Saenuri lawmakers to boycott Sewol hearings

By Korea Herald
  • Published : Jul 2, 2014 - 20:50
  • Updated : Jul 2, 2014 - 21:50
Coast Guard chief Kim Seok-kyun testifies before the National Assembly’s Sewol investigation panel on Wednesday. (Lee Gil-dong/The Korea Herald)
Parliament’s probe into the ferry disaster temporarily broke down on Wednesday, only three days after the government hearings had begun.

Ruling Saenuri Party lawmakers threatened to boycott the remaining hearings, accusing New Politics Alliance for Democracy Rep. Kim Kwang-jin of inaccurately describing the president’s role during the botched operations to search for survivors on the ill-fated ferry Sewol.

“(Kim’s comment) that the president pressured her staff to offer detailed reports and hence paralyzed rescue operations is hyperbole,” Rep. Cho Won-jin of the Saenuri Party said.

Opposition lawmakers including Kim resumed the hearings later in the day without their Saenuri colleagues, as angry victims’ families called the ruling party lawmakers irresponsible.

Lawmakers invited government agency heads during the hearings to ask questions about the bungled rescue operations. The hearings began on Monday, after weeks of partisan bickering over when to hold the questionings, which government ministries to call in, and in what order.

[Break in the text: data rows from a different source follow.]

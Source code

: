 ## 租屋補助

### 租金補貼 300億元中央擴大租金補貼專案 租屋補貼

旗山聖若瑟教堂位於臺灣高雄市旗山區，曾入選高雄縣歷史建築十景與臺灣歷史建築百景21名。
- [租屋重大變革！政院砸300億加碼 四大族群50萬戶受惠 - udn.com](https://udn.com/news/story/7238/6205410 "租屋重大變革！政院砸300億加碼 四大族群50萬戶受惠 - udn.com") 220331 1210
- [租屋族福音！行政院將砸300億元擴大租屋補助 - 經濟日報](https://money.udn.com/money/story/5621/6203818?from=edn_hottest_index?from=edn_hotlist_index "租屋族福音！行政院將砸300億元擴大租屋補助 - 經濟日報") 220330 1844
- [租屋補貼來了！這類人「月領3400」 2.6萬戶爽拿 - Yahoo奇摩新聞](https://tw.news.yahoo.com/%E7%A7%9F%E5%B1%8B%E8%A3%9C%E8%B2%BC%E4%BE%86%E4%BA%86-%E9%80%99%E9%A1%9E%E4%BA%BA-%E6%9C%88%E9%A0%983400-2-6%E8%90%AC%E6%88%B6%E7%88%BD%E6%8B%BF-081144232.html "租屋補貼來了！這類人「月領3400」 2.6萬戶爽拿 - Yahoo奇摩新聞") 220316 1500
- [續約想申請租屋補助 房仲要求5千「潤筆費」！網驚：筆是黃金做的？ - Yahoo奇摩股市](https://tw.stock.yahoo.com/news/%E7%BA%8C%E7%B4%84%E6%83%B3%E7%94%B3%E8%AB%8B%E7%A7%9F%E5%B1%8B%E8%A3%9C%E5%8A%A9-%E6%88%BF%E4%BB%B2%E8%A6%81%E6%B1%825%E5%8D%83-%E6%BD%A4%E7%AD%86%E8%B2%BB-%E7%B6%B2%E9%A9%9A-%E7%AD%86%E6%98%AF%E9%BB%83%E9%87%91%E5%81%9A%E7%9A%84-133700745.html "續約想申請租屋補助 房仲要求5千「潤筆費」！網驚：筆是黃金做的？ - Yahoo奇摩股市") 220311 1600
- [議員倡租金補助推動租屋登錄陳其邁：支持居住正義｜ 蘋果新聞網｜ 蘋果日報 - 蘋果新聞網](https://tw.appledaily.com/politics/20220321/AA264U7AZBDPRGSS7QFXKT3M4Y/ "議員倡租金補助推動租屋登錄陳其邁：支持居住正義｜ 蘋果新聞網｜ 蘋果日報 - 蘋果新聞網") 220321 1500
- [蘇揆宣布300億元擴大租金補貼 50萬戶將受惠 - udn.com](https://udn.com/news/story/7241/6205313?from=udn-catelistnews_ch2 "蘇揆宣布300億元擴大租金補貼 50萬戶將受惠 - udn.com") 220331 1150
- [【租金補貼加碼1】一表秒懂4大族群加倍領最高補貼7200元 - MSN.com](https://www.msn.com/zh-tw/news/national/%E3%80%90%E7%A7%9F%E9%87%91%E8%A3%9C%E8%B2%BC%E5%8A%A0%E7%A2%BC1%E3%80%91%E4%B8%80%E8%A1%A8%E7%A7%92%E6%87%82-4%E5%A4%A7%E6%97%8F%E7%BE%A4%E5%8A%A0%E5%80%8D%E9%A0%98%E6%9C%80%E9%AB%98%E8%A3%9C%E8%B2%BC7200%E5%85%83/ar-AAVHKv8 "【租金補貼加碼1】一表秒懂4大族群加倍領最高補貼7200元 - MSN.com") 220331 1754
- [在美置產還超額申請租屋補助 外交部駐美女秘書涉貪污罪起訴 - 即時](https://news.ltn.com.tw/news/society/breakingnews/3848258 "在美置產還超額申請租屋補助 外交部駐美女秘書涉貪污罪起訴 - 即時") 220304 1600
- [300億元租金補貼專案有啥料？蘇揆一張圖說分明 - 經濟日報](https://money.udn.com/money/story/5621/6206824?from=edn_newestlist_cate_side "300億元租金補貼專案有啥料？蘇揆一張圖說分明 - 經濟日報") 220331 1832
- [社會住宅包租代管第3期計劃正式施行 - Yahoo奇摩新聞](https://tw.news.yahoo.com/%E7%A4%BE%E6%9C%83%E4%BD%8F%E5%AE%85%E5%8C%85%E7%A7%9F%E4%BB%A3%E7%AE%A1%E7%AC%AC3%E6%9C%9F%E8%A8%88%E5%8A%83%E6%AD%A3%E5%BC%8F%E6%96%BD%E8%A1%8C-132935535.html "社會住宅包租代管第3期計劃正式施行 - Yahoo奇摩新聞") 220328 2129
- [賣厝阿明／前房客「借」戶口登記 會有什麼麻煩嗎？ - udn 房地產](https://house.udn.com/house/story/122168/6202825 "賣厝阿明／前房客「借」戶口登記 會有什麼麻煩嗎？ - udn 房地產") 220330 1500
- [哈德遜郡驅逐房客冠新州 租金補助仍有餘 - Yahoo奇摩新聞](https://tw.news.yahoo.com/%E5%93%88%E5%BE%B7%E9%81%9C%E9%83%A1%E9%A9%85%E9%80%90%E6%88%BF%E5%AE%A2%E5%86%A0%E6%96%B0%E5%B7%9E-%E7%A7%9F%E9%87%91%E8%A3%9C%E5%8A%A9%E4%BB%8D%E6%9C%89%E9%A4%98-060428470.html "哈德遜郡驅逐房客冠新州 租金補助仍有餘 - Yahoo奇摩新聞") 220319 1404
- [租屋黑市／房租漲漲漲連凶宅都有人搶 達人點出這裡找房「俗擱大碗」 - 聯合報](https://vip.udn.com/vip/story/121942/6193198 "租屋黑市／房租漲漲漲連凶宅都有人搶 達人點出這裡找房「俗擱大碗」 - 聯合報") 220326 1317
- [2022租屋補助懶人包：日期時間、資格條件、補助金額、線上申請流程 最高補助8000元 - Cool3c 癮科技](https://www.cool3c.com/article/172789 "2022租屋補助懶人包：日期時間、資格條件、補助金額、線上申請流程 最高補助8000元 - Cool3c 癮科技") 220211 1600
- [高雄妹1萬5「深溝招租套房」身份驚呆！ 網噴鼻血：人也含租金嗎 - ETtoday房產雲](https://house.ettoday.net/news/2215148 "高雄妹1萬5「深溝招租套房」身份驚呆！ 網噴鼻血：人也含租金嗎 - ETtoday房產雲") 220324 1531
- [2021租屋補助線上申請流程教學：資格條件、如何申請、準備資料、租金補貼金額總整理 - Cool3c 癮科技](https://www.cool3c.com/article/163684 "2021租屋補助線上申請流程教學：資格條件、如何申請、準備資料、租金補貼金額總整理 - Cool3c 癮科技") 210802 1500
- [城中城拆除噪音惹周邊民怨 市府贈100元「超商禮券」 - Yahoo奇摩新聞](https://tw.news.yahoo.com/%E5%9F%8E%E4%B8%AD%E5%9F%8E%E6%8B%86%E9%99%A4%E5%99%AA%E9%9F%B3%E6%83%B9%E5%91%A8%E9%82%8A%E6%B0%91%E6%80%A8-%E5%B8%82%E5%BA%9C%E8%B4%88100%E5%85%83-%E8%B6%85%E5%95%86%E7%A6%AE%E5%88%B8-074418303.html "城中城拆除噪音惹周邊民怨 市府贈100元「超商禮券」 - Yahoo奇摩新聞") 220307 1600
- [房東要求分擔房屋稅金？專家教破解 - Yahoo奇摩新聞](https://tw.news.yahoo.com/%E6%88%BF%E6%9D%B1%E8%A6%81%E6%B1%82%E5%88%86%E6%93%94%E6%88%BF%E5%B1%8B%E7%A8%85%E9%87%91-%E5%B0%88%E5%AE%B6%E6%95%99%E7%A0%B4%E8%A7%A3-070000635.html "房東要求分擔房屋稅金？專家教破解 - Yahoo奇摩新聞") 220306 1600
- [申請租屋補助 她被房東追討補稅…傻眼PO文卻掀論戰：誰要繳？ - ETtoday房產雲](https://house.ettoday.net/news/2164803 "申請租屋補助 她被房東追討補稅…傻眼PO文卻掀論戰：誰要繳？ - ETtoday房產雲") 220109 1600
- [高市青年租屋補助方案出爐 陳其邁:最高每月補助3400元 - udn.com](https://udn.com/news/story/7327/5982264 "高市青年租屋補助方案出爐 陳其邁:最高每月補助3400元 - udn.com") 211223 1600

Rep. Kim Hyun-mee, a senior opposition lawmaker on the probe committee, admitted Kim’s comments were inaccurate.

But she suggested Saenuri lawmakers were engineering a political smokescreen to exit the hearings.

Earlier in the day, the Coast Guard had released formerly undisclosed transcripts of phone calls between rescuers and Cheong Wa Dae staff on the day of the Sewol sinking. The content indicated that the process of reporting to the presidential office caused a delay in the rescue operations, while passengers were dying in the sinking vessel.

The recordings show officials struggling to determine the number of survivors for more than four hours after the Sewol accident.

The conversations also revealed officials ordering a rescue helicopter at the accident scene to pick up Oceans and Fisheries Minister Lee Ju-young, who was due to arrive at a nearby airport.

Meanwhile, victims’ families expressed outrage at the boycott.

“No, we do not understand, sir,” one father of a victim who attended Wednesday’s parliament hearings yelled after Cho asked the families to “understand.”